Je ne le serai pas autant.
Certes, la quatrième m'a paru contenir un ouvrage genre "waow". Et c'est vrai que j'ai beaucoup aimé le début, la découverte, la traversée des montagnes, la rencontre avec l'autre officier. Ca m'a un peu fait penser à Jamère. J'ai beaucoup apprécié quelques épisodes aussi, par exemple, dans la montagne, et aussi à la fin, quand une route se construit. Maintenant, j'ai trouvé le personnage principal un peu fadasse et désagréable. Et cette fascination pour le désert n'était pas aussi pleine et entière que je l'avais espérée.
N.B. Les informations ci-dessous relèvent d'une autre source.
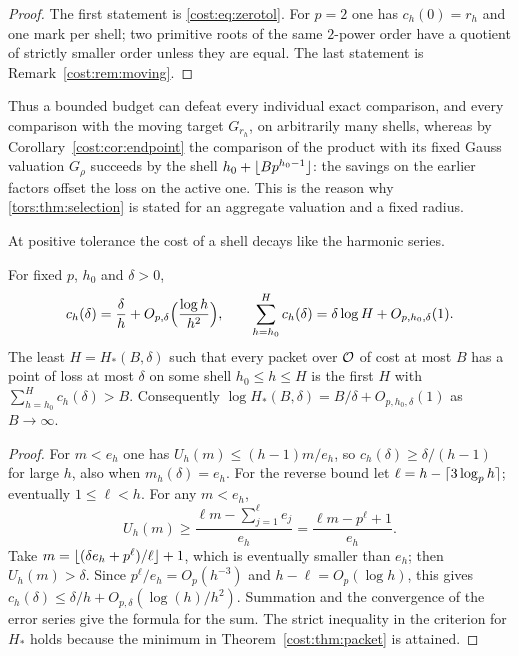 \begin{proof}
The first statement is \eqref{cost:eq:zerotol}. For $p=2$ one has $c_h(0)=r_h$ and one mark
per shell; two primitive roots of the same $2$-power order have a quotient of strictly
smaller order unless they are equal. The last statement is Remark~\ref{cost:rem:moving}.
\end{proof}

Thus a bounded budget can defeat every individual exact comparison, and every comparison
with the moving target $G_{r_h}$, on arbitrarily many shells, whereas by
Corollary~\ref{cost:cor:endpoint} the comparison of the product with its fixed Gauss valuation
$G_\rho$ succeeds by the shell $h_0+\lfloor Bp^{h_0-1}\rfloor$: the savings on the earlier factors
offset the loss on the active one. This is the reason why \cref{tors:thm:selection} is
stated for an aggregate valuation and a fixed radius.

At positive tolerance the cost of a shell decays like the harmonic series.

\begin{corollary}\label{cost:cor:depth}
For fixed $p$, $h_0$ and $\delta>0$,
\[
 c_h(\delta)=\frac\delta h+O_{p,\delta}\Bigl(\frac{\log h}{h^2}\Bigr),\qquad
 \sum_{h=h_0}^Hc_h(\delta)=\delta\log H+O_{p,h_0,\delta}(1).
\]
The least $H=H_*(B,\delta)$ such that every packet over $\mathcal{O}$ of cost at most $B$ has a point
of loss at most $\delta$ on some shell $h_0\le h\le H$ is the first $H$ with
$\sum_{h=h_0}^Hc_h(\delta)>B$. Consequently
$\log H_*(B,\delta)=B/\delta+O_{p,h_0,\delta}(1)$ as $B\to\infty$.
\end{corollary}

\begin{proof}
For $m<e_h$ one has $U_h(m)\le(h-1)m/e_h$, so $c_h(\delta)\ge\delta/(h-1)$ for large $h$,
also when $m_h(\delta)=e_h$. For the reverse bound let
$\ell=h-\lceil3\log_ph\rceil$; eventually $1\le\ell<h$. For any $m<e_h$,
\[
 U_h(m)\ge\frac{\ell m-\sum_{j=1}^\ell e_j}{e_h}=\frac{\ell m-p^\ell+1}{e_h}.
\]
Take $m=\lfloor(\delta e_h+p^\ell)/\ell\rfloor+1$, which is eventually smaller than $e_h$; then
$U_h(m)>\delta$. Since $p^\ell/e_h=O_p(h^{-3})$ and $h-\ell=O_p(\log h)$, this gives
$c_h(\delta)\le\delta/h+O_{p,\delta}(\log(h)/h^2)$. Summation and the convergence of the
error series give the formula for the sum. The strict inequality in the criterion for
$H_*$ holds because the minimum in Theorem~\ref{cost:thm:packet} is attained.
\end{proof}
Néanmoins, j'ai lu Saint Ex, en ce qui concerne le désert, la solitude et euh... mm. Buzzati n'est pas aussi humain, si tu vois ce que je veux dire. Pas assez incarné, oui. Cette intériorisation impossible d'une si grande étendue, dur à exprimer. J'ai bien aimé lire le livre, mais ce n'est pas mon préféré. Peut-être qu'avoir lu le Soldat Chamane change quelque chose ? Je veux dire, plus la sensation de la nouveauté, même si le Désert des Tartares a été écrit avant ?
Il faudra peut-être que je tente le K. La prose de Buzzati est pas mauvaise.
@u premier modo qui passe : tu peux transférer le sujet dans "romans" stp ? c'est pas du théâtre ni de la poésie.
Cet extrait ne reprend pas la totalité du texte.